§ INSTRUCTIONS TO FOLLOW: Repeat exactly the lines from the start of the entries below through the line containing "本小节的内容是关于上图中的步骤3的详解。". Omit the rest.
[[ TASK DATA, beginning ]]
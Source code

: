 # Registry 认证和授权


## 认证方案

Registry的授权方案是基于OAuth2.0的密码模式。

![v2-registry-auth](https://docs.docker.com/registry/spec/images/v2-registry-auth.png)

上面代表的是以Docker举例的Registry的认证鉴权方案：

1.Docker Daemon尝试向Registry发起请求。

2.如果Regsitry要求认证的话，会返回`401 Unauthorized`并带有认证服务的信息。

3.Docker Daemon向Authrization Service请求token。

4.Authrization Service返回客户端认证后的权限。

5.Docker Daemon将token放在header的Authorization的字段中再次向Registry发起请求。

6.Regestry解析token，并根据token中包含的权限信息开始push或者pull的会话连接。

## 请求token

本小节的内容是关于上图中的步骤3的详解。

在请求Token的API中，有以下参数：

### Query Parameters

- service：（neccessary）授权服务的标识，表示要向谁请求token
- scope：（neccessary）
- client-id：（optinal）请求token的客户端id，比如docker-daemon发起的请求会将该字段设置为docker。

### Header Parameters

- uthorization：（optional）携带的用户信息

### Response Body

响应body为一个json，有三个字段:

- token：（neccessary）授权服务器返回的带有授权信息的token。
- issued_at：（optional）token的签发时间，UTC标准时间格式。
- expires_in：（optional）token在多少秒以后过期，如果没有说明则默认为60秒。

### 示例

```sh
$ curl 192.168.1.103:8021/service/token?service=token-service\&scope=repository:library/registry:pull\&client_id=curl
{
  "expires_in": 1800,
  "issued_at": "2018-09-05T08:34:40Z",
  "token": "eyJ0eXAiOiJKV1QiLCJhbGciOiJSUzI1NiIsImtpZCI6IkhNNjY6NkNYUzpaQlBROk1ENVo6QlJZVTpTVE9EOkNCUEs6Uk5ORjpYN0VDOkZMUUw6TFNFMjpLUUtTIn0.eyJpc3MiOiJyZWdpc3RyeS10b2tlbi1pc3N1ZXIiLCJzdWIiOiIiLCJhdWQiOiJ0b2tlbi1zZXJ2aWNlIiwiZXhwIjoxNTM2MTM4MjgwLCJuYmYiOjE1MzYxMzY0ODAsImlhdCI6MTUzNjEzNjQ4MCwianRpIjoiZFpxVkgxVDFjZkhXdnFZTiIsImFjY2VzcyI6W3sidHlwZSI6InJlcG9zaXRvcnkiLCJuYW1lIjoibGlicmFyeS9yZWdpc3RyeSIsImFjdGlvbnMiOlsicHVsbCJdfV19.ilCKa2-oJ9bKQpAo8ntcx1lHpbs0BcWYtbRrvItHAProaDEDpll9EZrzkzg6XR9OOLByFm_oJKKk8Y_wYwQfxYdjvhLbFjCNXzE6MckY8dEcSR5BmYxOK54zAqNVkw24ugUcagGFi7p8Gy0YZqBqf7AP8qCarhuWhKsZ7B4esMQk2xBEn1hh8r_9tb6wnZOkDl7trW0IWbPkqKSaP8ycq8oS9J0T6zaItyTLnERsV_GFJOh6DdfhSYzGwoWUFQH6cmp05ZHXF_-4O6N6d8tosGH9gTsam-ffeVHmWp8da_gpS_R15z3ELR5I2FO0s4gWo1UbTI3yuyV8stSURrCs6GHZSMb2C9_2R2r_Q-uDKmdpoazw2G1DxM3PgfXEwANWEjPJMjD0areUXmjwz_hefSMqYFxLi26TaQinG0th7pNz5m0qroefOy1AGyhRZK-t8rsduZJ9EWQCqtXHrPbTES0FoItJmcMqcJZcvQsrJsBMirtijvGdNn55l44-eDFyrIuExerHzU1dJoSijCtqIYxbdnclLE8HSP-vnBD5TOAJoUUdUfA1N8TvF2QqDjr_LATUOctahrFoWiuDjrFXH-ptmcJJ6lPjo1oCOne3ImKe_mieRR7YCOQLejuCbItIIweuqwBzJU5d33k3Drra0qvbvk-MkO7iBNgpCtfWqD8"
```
[[ TASK DATA, end ]]
§ WRITTEN RESPONSE:
Source code

: # Registry 认证和授权


## 认证方案

Registry的授权方案是基于OAuth2.0的密码模式。

![v2-registry-auth](https://docs.docker.com/registry/spec/images/v2-registry-auth.png)

上面代表的是以Docker举例的Registry的认证鉴权方案：

1.Docker Daemon尝试向Registry发起请求。

2.如果Regsitry要求认证的话，会返回`401 Unauthorized`并带有认证服务的信息。

3.Docker Daemon向Authrization Service请求token。

4.Authrization Service返回客户端认证后的权限。

5.Docker Daemon将token放在header的Authorization的字段中再次向Registry发起请求。

6.Regestry解析token，并根据token中包含的权限信息开始push或者pull的会话连接。

## 请求token

本小节的内容是关于上图中的步骤3的详解。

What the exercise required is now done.